### ENTRIES SHOWN
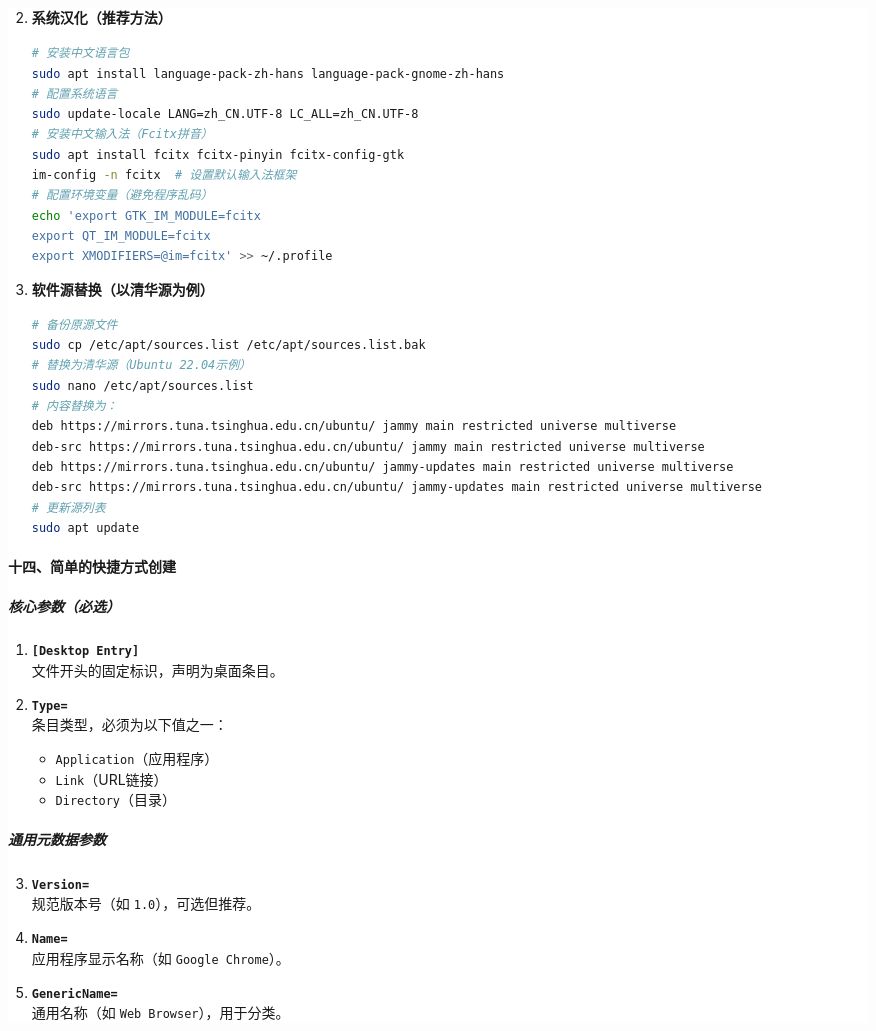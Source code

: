 2. **系统汉化（推荐方法）**  
   ```bash
   # 安装中文语言包
   sudo apt install language-pack-zh-hans language-pack-gnome-zh-hans
   # 配置系统语言
   sudo update-locale LANG=zh_CN.UTF-8 LC_ALL=zh_CN.UTF-8
   # 安装中文输入法（Fcitx拼音）
   sudo apt install fcitx fcitx-pinyin fcitx-config-gtk
   im-config -n fcitx  # 设置默认输入法框架
   # 配置环境变量（避免程序乱码）
   echo 'export GTK_IM_MODULE=fcitx
   export QT_IM_MODULE=fcitx
   export XMODIFIERS=@im=fcitx' >> ~/.profile
   ```

3. **软件源替换（以清华源为例）**  
   ```bash
   # 备份原源文件
   sudo cp /etc/apt/sources.list /etc/apt/sources.list.bak
   # 替换为清华源（Ubuntu 22.04示例）
   sudo nano /etc/apt/sources.list
   # 内容替换为：
   deb https://mirrors.tuna.tsinghua.edu.cn/ubuntu/ jammy main restricted universe multiverse
   deb-src https://mirrors.tuna.tsinghua.edu.cn/ubuntu/ jammy main restricted universe multiverse
   deb https://mirrors.tuna.tsinghua.edu.cn/ubuntu/ jammy-updates main restricted universe multiverse
   deb-src https://mirrors.tuna.tsinghua.edu.cn/ubuntu/ jammy-updates main restricted universe multiverse
   # 更新源列表
   sudo apt update
   ```


#### 十四、简单的快捷方式创建

##### **核心参数（必选）**
1. **`[Desktop Entry]`**  
   文件开头的固定标识，声明为桌面条目。

2. **`Type=`**  
   条目类型，必须为以下值之一：
   - `Application`（应用程序）
   - `Link`（URL链接）
   - `Directory`（目录）


##### **通用元数据参数**
3. **`Version=`**  
   规范版本号（如 `1.0`），可选但推荐。

4. **`Name=`**  
   应用程序显示名称（如 `Google Chrome`）。

5. **`GenericName=`**  
   通用名称（如 `Web Browser`），用于分类。
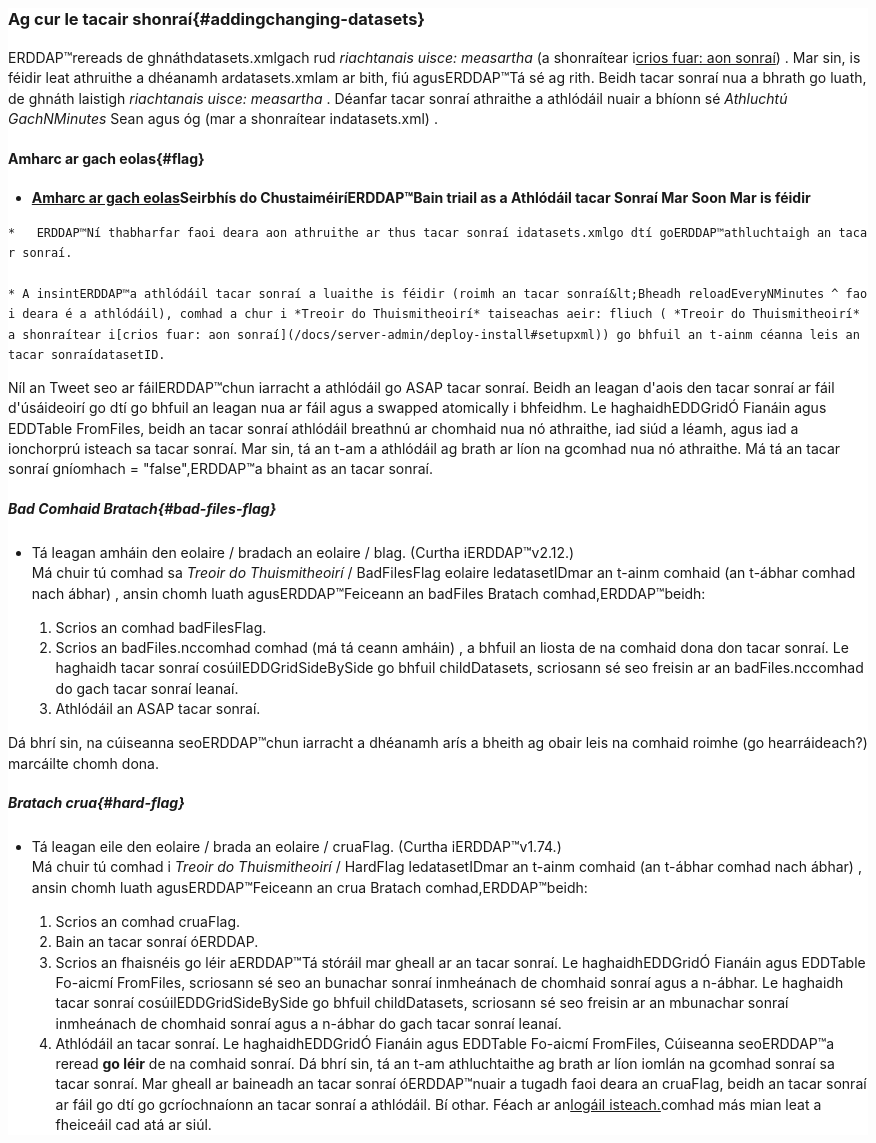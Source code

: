 ### Ag cur le tacair shonraí{#addingchanging-datasets} 
ERDDAP™rereads de ghnáthdatasets.xmlgach rud *riachtanais uisce: measartha*   (a shonraítear i[crios fuar: aon sonraí](/docs/server-admin/deploy-install#setupxml)) . Mar sin, is féidir leat athruithe a dhéanamh ardatasets.xmlam ar bith, fiú agusERDDAP™Tá sé ag rith.
Beidh tacar sonraí nua a bhrath go luath, de ghnáth laistigh *riachtanais uisce: measartha* .
Déanfar tacar sonraí athraithe a athlódáil nuair a bhíonn sé *Athluchtú GachNMinutes* Sean agus óg (mar a shonraítear indatasets.xml) .
    
#### Amharc ar gach eolas{#flag} 
*    **[Amharc ar gach eolas](#flag)Seirbhís do ChustaiméiríERDDAP™Bain triail as a Athlódáil tacar Sonraí Mar Soon Mar is féidir** 
    
    *   ERDDAP™Ní thabharfar faoi deara aon athruithe ar thus tacar sonraí idatasets.xmlgo dtí goERDDAP™athluchtaigh an tacar sonraí.
         
    * A insintERDDAP™a athlódáil tacar sonraí a luaithe is féidir (roimh an tacar sonraí&lt;Bheadh reloadEveryNMinutes ^ faoi deara é a athlódáil), comhad a chur i *Treoir do Thuismitheoirí* taiseachas aeir: fliuch ( *Treoir do Thuismitheoirí* a shonraítear i[crios fuar: aon sonraí](/docs/server-admin/deploy-install#setupxml)) go bhfuil an t-ainm céanna leis an tacar sonraídatasetID.
Níl an Tweet seo ar fáilERDDAP™chun iarracht a athlódáil go ASAP tacar sonraí.
Beidh an leagan d'aois den tacar sonraí ar fáil d'úsáideoirí go dtí go bhfuil an leagan nua ar fáil agus a swapped atomically i bhfeidhm.
Le haghaidhEDDGridÓ Fianáin agus EDDTable FromFiles, beidh an tacar sonraí athlódáil breathnú ar chomhaid nua nó athraithe, iad siúd a léamh, agus iad a ionchorprú isteach sa tacar sonraí. Mar sin, tá an t-am a athlódáil ag brath ar líon na gcomhad nua nó athraithe.
Má tá an tacar sonraí gníomhach = "false",ERDDAP™a bhaint as an tacar sonraí.
         
##### Bad Comhaid Bratach{#bad-files-flag} 
* Tá leagan amháin den eolaire / bradach an eolaire / blag. (Curtha iERDDAP™v2.12.)   
Má chuir tú comhad sa *Treoir do Thuismitheoirí* / BadFilesFlag eolaire ledatasetIDmar an t-ainm comhaid (an t-ábhar comhad nach ábhar) , ansin chomh luath agusERDDAP™Feiceann an badFiles Bratach comhad,ERDDAP™beidh:
    
    1. Scrios an comhad badFilesFlag.
    2. Scrios an badFiles.nccomhad comhad (má tá ceann amháin) , a bhfuil an liosta de na comhaid dona don tacar sonraí.
Le haghaidh tacar sonraí cosúilEDDGridSideBySide go bhfuil childDatasets, scriosann sé seo freisin ar an badFiles.nccomhad do gach tacar sonraí leanaí.
    3. Athlódáil an ASAP tacar sonraí.
    
Dá bhrí sin, na cúiseanna seoERDDAP™chun iarracht a dhéanamh arís a bheith ag obair leis na comhaid roimhe (go hearráideach?) marcáilte chomh dona.
         
##### Bratach crua{#hard-flag} 
* Tá leagan eile den eolaire / brada an eolaire / cruaFlag. (Curtha iERDDAP™v1.74.)   
Má chuir tú comhad i *Treoir do Thuismitheoirí* / HardFlag ledatasetIDmar an t-ainm comhaid (an t-ábhar comhad nach ábhar) , ansin chomh luath agusERDDAP™Feiceann an crua Bratach comhad,ERDDAP™beidh:
    
    1. Scrios an comhad cruaFlag.
    2. Bain an tacar sonraí óERDDAP.
    3. Scrios an fhaisnéis go léir aERDDAP™Tá stóráil mar gheall ar an tacar sonraí.
Le haghaidhEDDGridÓ Fianáin agus EDDTable Fo-aicmí FromFiles, scriosann sé seo an bunachar sonraí inmheánach de chomhaid sonraí agus a n-ábhar.
Le haghaidh tacar sonraí cosúilEDDGridSideBySide go bhfuil childDatasets, scriosann sé seo freisin ar an mbunachar sonraí inmheánach de chomhaid sonraí agus a n-ábhar do gach tacar sonraí leanaí.
    4. Athlódáil an tacar sonraí.
Le haghaidhEDDGridÓ Fianáin agus EDDTable Fo-aicmí FromFiles, Cúiseanna seoERDDAP™a reread **go léir** de na comhaid sonraí. Dá bhrí sin, tá an t-am athluchtaithe ag brath ar líon iomlán na gcomhad sonraí sa tacar sonraí. Mar gheall ar baineadh an tacar sonraí óERDDAP™nuair a tugadh faoi deara an cruaFlag, beidh an tacar sonraí ar fáil go dtí go gcríochnaíonn an tacar sonraí a athlódáil. Bí othar. Féach ar an[logáil isteach.](#log)comhad más mian leat a fheiceáil cad atá ar siúl.
    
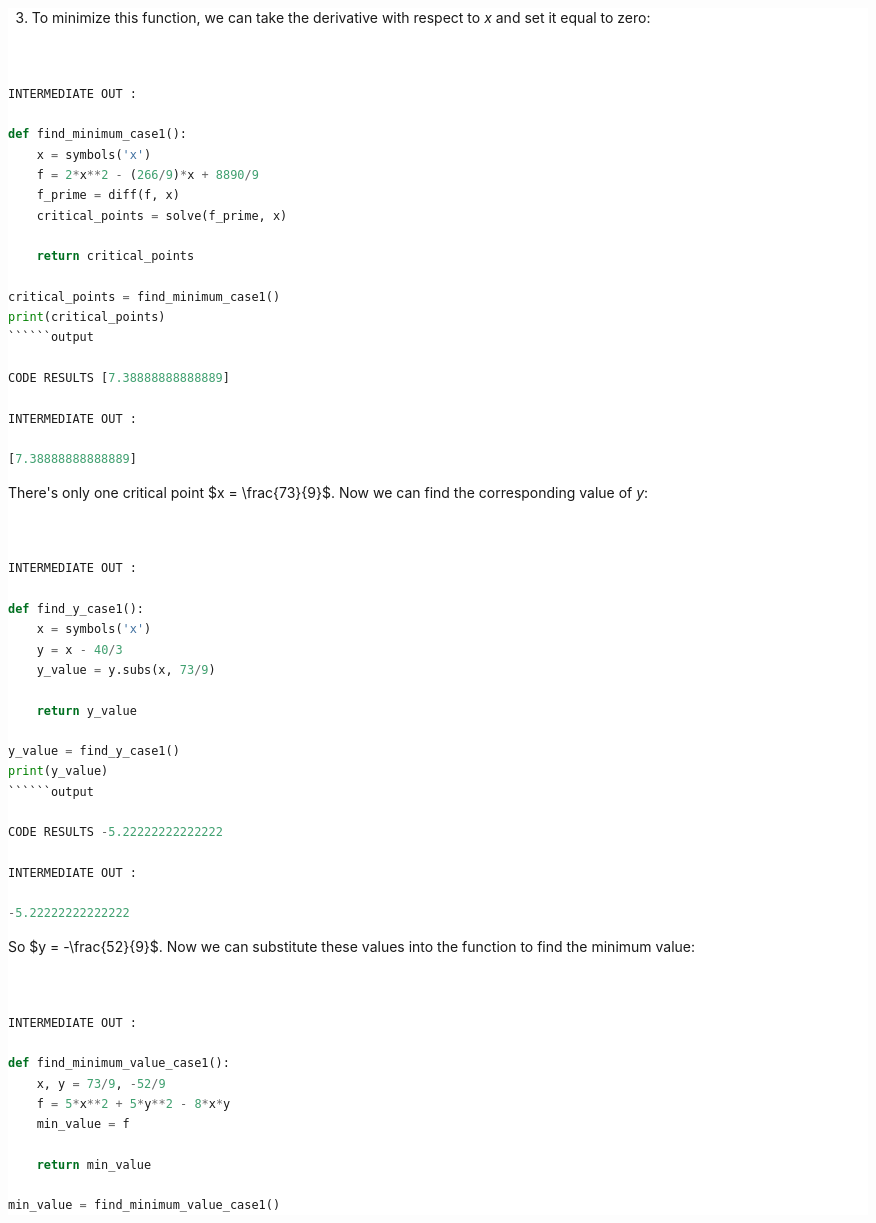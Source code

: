 3. To minimize this function, we can take the derivative with respect to $x$ and set it equal to zero:

```python


INTERMEDIATE OUT :

def find_minimum_case1():
    x = symbols('x')
    f = 2*x**2 - (266/9)*x + 8890/9
    f_prime = diff(f, x)
    critical_points = solve(f_prime, x)
    
    return critical_points

critical_points = find_minimum_case1()
print(critical_points)
``````output

CODE RESULTS [7.38888888888889]

INTERMEDIATE OUT :

[7.38888888888889]
```
There's only one critical point $x = \frac{73}{9}$. Now we can find the corresponding value of $y$:

```python


INTERMEDIATE OUT :

def find_y_case1():
    x = symbols('x')
    y = x - 40/3
    y_value = y.subs(x, 73/9)
    
    return y_value

y_value = find_y_case1()
print(y_value)
``````output

CODE RESULTS -5.22222222222222

INTERMEDIATE OUT :

-5.22222222222222
```
So $y = -\frac{52}{9}$. Now we can substitute these values into the function to find the minimum value:

```python


INTERMEDIATE OUT :

def find_minimum_value_case1():
    x, y = 73/9, -52/9
    f = 5*x**2 + 5*y**2 - 8*x*y
    min_value = f
    
    return min_value

min_value = find_minimum_value_case1()
```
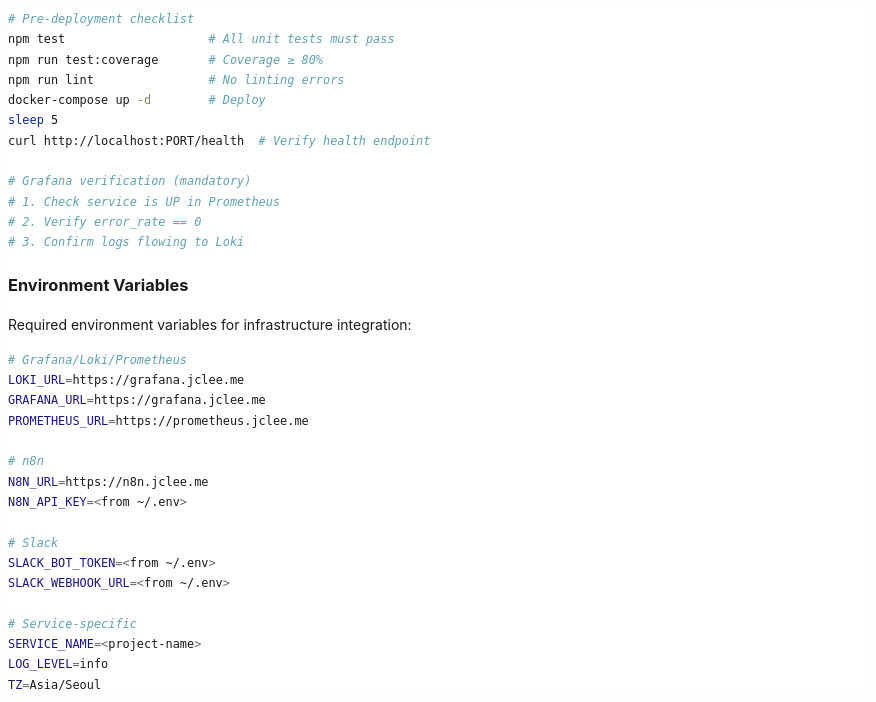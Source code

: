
 ```bash
# Pre-deployment checklist
npm test                    # All unit tests must pass
npm run test:coverage       # Coverage ≥ 80%
npm run lint                # No linting errors
docker-compose up -d        # Deploy
sleep 5
curl http://localhost:PORT/health  # Verify health endpoint

# Grafana verification (mandatory)
# 1. Check service is UP in Prometheus
# 2. Verify error_rate == 0
# 3. Confirm logs flowing to Loki
```

### Environment Variables

Required environment variables for infrastructure integration:

```bash
# Grafana/Loki/Prometheus
LOKI_URL=https://grafana.jclee.me
GRAFANA_URL=https://grafana.jclee.me
PROMETHEUS_URL=https://prometheus.jclee.me

# n8n
N8N_URL=https://n8n.jclee.me
N8N_API_KEY=<from ~/.env>

# Slack
SLACK_BOT_TOKEN=<from ~/.env>
SLACK_WEBHOOK_URL=<from ~/.env>

# Service-specific
SERVICE_NAME=<project-name>
LOG_LEVEL=info
TZ=Asia/Seoul
```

### ABOUT THIS EXERCISE
Work out how many lines above contain the word "Verify". Give only the number.

### EXERCISE OUTPUT
2